Electrochemical goniometry: keystone reactivity at the three-phase boundary

Abstract

Contact angles of liquid, spherical cap droplets immobilised on an electrode surface and bathed by a fluid are important, quantifiable measures of the liquid/fluid interfacial tension. Optical goniometry, even if computer assisted, suffers when the contact angle is 10° or less. In this work, an alternative method of measurement is considered: electrochemical techniques (voltammetry and chronoamperometry), which rely on the transport of material from within the droplet to the conductive surface. As a result of the reactions that take place at the triple phase boundary, these are demonstrated to provide information on the size and the shape of the droplet, including its contact angle, for the cases when the droplets have a redox analyte and either have a supporting electrolyte, or not.

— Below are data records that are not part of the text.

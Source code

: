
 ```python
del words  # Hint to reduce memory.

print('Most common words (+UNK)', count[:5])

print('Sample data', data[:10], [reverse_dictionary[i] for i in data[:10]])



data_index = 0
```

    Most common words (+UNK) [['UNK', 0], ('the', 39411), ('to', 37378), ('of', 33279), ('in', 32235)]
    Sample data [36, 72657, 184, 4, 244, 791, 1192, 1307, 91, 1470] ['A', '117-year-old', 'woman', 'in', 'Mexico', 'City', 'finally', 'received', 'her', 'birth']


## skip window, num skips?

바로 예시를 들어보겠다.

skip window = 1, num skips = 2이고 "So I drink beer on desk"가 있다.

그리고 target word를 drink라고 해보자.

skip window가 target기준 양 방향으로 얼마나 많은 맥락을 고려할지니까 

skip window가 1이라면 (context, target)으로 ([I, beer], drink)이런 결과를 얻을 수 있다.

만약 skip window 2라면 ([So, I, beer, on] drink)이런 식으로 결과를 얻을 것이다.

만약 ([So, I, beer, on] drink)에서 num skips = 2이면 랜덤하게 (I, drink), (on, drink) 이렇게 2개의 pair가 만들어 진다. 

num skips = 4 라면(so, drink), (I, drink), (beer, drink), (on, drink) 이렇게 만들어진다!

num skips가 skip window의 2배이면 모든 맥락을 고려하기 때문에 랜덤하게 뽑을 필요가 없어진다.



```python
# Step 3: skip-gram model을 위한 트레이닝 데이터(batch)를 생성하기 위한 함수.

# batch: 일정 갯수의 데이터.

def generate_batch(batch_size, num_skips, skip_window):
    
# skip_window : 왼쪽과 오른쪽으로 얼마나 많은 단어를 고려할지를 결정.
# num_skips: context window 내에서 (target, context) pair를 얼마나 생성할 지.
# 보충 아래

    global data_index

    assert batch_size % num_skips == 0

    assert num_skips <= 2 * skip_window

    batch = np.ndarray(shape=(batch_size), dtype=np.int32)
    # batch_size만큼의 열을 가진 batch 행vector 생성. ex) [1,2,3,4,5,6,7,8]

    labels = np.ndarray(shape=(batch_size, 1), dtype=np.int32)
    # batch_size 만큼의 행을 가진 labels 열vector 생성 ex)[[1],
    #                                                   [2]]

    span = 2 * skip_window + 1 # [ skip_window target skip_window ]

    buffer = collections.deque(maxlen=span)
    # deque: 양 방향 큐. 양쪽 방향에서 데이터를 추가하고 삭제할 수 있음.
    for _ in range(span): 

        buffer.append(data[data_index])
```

The voltammetric behaviour is seen to change from exhaustive, thin film characteristics, to quasi-steady-state signals as the droplet becomes bigger, or the scan rate becomes larger, or diffusion of the redox material inside the droplet becomes slower. One of the surprising outcomes is that there is a zone of planar diffusion only in the case of the supported droplets, with both the droplet size and its contact angle determining whether this is seen at conventional combinations of scan rates and diffusion coefficients. Experimental data are provided which emphasize key features pertaining to the nature of the redox system and illustrate the facile nature of the contact angle estimation process, albeit to within 10% uncertainty.